The data:
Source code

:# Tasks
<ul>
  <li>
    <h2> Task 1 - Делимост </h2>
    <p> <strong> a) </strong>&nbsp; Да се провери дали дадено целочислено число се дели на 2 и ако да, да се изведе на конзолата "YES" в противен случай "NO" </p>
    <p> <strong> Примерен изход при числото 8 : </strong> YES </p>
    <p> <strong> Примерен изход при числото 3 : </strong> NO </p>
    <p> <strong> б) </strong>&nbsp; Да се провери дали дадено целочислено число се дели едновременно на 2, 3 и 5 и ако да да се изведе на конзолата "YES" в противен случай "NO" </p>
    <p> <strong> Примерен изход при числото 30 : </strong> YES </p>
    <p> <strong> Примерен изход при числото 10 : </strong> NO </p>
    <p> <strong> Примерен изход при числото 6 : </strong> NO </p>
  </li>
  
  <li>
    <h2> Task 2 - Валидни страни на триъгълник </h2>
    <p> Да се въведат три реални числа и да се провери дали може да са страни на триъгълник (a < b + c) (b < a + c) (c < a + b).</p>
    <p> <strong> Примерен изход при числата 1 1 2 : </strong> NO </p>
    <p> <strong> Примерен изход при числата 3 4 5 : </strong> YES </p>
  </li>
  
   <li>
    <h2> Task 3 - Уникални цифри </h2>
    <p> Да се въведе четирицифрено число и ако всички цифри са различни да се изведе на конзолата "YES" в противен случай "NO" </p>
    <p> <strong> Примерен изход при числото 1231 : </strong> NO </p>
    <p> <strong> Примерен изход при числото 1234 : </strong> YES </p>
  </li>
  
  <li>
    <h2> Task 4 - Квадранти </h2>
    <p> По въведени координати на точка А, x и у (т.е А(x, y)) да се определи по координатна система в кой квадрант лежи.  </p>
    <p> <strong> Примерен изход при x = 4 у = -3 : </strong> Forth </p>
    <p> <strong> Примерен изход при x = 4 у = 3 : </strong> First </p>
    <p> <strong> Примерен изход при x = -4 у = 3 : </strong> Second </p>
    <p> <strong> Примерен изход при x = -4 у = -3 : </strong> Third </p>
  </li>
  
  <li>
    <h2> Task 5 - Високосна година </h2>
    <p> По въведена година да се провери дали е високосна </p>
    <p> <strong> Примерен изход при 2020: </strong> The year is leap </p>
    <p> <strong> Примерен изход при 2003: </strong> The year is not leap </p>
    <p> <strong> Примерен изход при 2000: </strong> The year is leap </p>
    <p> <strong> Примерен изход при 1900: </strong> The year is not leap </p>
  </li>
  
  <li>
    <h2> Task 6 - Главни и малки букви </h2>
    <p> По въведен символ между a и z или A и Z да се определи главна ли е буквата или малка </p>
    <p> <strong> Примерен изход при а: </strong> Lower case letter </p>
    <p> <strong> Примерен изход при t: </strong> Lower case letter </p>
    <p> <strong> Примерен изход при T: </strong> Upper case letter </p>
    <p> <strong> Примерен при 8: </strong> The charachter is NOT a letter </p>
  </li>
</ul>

Task directions: In the data above, start at the line that has "<h2> Task 5 - Високосна година </h2>", stop after the line that has "<h2> Task 6 - Главни и малки букви </h2>", and print every line in between exactly as it stands.

Response for this exercise:
    <h2> Task 5 - Високосна година </h2>
    <p> По въведена година да се провери дали е високосна </p>
    <p> <strong> Примерен изход при 2020: </strong> The year is leap </p>
    <p> <strong> Примерен изход при 2003: </strong> The year is not leap </p>
    <p> <strong> Примерен изход при 2000: </strong> The year is leap </p>
    <p> <strong> Примерен изход при 1900: </strong> The year is not leap </p>
  </li>
  
  <li>
    <h2> Task 6 - Главни и малки букви </h2>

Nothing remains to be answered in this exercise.